With no formal education, De Vinne was the recipient of the degree of Master of Arts from both Yale and Columbia Universities. The citation at the Columbia convocation was read by President Low: “As you are thus the master of the art preservative of all arts, and because you have shown yourself a scholar in everything related to it, I admit you to the degree of Master of Arts of this University.”

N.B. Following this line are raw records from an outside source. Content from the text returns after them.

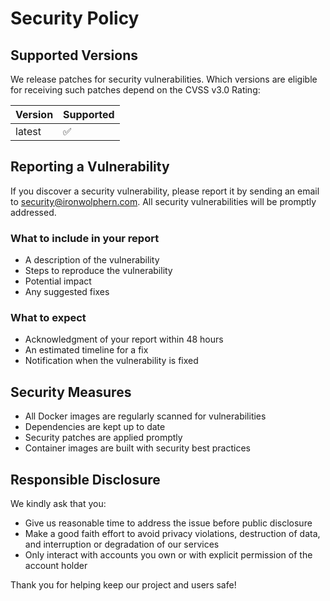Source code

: # Security Policy

## Supported Versions

We release patches for security vulnerabilities. Which versions are eligible for receiving such patches depend on the CVSS v3.0 Rating:

| Version | Supported          |
| ------- | ------------------ |
| latest  | :white_check_mark: |

## Reporting a Vulnerability

If you discover a security vulnerability, please report it by sending an email to security@ironwolphern.com. All security vulnerabilities will be promptly addressed.

### What to include in your report

- A description of the vulnerability
- Steps to reproduce the vulnerability
- Potential impact
- Any suggested fixes

### What to expect

- Acknowledgment of your report within 48 hours
- An estimated timeline for a fix
- Notification when the vulnerability is fixed

## Security Measures

- All Docker images are regularly scanned for vulnerabilities
- Dependencies are kept up to date
- Security patches are applied promptly
- Container images are built with security best practices

## Responsible Disclosure

We kindly ask that you:

- Give us reasonable time to address the issue before public disclosure
- Make a good faith effort to avoid privacy violations, destruction of data, and interruption or degradation of our services
- Only interact with accounts you own or with explicit permission of the account holder

Thank you for helping keep our project and users safe!
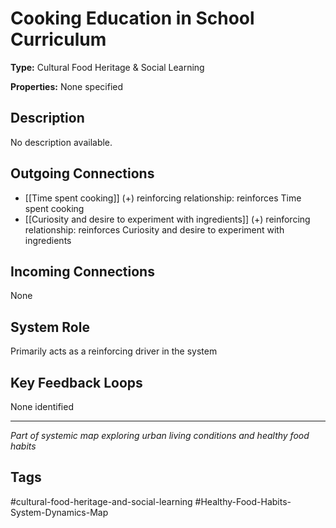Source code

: # Cooking Education in School Curriculum

**Type:** Cultural Food Heritage & Social Learning

**Properties:** None specified

## Description
No description available.

## Outgoing Connections
- [[Time spent cooking]] (+) reinforcing relationship: reinforces Time spent cooking
- [[Curiosity and desire to experiment with ingredients]] (+) reinforcing relationship: reinforces Curiosity and desire to experiment with ingredients

## Incoming Connections
None

## System Role
Primarily acts as a reinforcing driver in the system

## Key Feedback Loops
None identified

---
*Part of systemic map exploring urban living conditions and healthy food habits*

## Tags
#cultural-food-heritage-and-social-learning #Healthy-Food-Habits-System-Dynamics-Map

From the time of his apprenticeship as a compositor in Newburgh, New York at the age of 14, De Vinne had loved the printer’s craft, and in a period when the industry was completely involved in the problems of mechanization brought about by the industrial revolution, he brought to it the idealism which it so badly needed. He became a master craftsman in the production of printing, their philosophical standards. His fellow printers were impressed by his great success as a master printer and by his technological accomplishments, even though many of these men could not quite understand his continuing motivation to interest them in the more aesthetic values of printing.
De Vinne’s first books were on the subject of costs in the printing plant. His system of pricing profitably was adopted by many other plants. His technical innovations included the introduction of hard packing and more rigid impression of his cylinder presses. He began experiments with ink and paper which resulted in the formulation of inks for high speed printing and in the first coated paper to be used for magazine printing. He was one of the first printers to print with half-tone engravings. The Century magazine, for which he was the printer, was considered to be the best printed periodical in the world.
As a founder of the United Typothetae of America, now the Printing Industries of America, he was active in promoting better relationships among the owners of plants and in bringing about the cooperation of printers with their suppliers—such as equipment manufacturers, paper mills, engravers, etc. For this act alone De Vinne should be honored, but in addition his contributions as a scholar are of the first rank.
At this time the only literature of printing generally available was the printer’s manual, essentially practical in nature. De Vinne became a student of typography through reading, finding it necessary to study several languages in order to understand source material, which was then almost exclusively of European origin. His great work, The Invention of Printing, published in 1876, was followed by a four volume manual, The Practice of Typography, 1901-04; Title Pages as Seen by a Printer, 1901; and finally Notable Printers of Italy in the Fifteenth Century, 1910. The last two volumes were printed by De Vinne for the Grolier Club. of which he was a founding member. They represent De Vinne at his best both as a printer and as an exponent of the history of his craft.